## [Supplied data]
#####

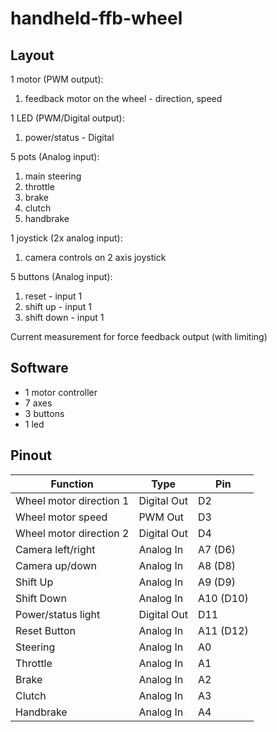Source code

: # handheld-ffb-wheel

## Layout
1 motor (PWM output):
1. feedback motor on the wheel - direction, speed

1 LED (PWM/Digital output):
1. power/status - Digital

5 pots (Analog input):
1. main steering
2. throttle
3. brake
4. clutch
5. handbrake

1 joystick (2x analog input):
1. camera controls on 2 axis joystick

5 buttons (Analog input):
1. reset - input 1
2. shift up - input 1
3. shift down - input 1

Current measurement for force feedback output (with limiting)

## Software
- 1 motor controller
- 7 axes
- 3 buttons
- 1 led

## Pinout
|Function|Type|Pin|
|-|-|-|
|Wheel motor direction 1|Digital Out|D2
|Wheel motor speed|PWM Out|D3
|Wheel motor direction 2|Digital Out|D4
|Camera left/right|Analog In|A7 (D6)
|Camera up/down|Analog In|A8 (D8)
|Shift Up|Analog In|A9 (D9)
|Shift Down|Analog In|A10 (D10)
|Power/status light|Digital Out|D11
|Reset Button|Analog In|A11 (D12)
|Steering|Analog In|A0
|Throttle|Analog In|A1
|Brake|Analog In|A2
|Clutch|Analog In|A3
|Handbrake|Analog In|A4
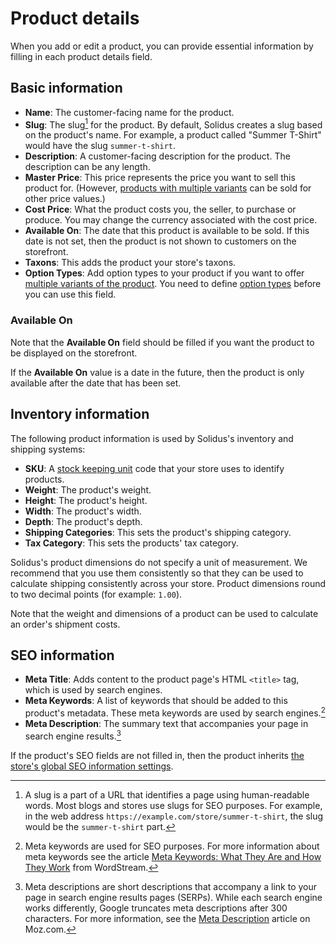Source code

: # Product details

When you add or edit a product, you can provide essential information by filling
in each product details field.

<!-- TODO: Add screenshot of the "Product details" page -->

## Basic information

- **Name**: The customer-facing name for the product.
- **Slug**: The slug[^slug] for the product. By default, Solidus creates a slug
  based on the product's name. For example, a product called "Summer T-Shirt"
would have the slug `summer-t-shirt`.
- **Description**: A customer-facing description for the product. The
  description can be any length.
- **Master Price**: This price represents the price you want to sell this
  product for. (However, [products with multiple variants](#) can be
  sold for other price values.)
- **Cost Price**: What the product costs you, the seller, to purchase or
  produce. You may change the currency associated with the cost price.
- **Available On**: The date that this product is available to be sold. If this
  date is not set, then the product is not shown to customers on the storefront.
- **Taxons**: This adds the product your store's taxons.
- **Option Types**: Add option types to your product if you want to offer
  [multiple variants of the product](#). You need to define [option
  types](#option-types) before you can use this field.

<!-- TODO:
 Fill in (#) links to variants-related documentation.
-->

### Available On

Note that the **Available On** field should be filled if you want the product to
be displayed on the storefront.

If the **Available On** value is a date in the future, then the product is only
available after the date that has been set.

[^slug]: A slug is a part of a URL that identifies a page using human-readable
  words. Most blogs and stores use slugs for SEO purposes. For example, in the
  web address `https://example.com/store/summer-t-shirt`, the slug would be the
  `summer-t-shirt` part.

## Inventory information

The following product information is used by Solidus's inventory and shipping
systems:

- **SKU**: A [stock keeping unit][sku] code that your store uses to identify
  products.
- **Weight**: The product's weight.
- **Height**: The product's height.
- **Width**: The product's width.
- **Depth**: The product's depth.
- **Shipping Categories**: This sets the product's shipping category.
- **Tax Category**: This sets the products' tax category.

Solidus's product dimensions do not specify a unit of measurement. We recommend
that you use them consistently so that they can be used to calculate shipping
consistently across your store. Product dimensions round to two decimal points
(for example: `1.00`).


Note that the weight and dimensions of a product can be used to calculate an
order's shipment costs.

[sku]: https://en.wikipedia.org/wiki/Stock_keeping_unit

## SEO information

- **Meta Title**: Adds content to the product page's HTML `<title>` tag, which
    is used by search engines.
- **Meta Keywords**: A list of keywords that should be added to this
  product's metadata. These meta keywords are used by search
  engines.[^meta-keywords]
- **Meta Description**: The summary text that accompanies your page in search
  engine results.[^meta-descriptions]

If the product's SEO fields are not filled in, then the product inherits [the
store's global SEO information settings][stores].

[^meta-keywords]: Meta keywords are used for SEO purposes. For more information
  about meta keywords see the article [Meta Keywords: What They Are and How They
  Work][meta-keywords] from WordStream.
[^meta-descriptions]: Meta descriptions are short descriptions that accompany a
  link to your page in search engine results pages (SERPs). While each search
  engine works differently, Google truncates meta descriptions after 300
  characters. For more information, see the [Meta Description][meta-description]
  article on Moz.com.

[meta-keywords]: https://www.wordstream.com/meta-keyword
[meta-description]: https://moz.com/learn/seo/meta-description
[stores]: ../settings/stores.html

#####

## [Task details]
With the line that has "words. Most blogs" as the first and the line that has "- **Weight**: The product's weight." as the last, repeat exactly that run of lines above and no more.

## [Answer to this problem]
  words. Most blogs and stores use slugs for SEO purposes. For example, in the
  web address `https://example.com/store/summer-t-shirt`, the slug would be the
  `summer-t-shirt` part.

## Inventory information

The following product information is used by Solidus's inventory and shipping
systems:

- **SKU**: A [stock keeping unit][sku] code that your store uses to identify
  products.
- **Weight**: The product's weight.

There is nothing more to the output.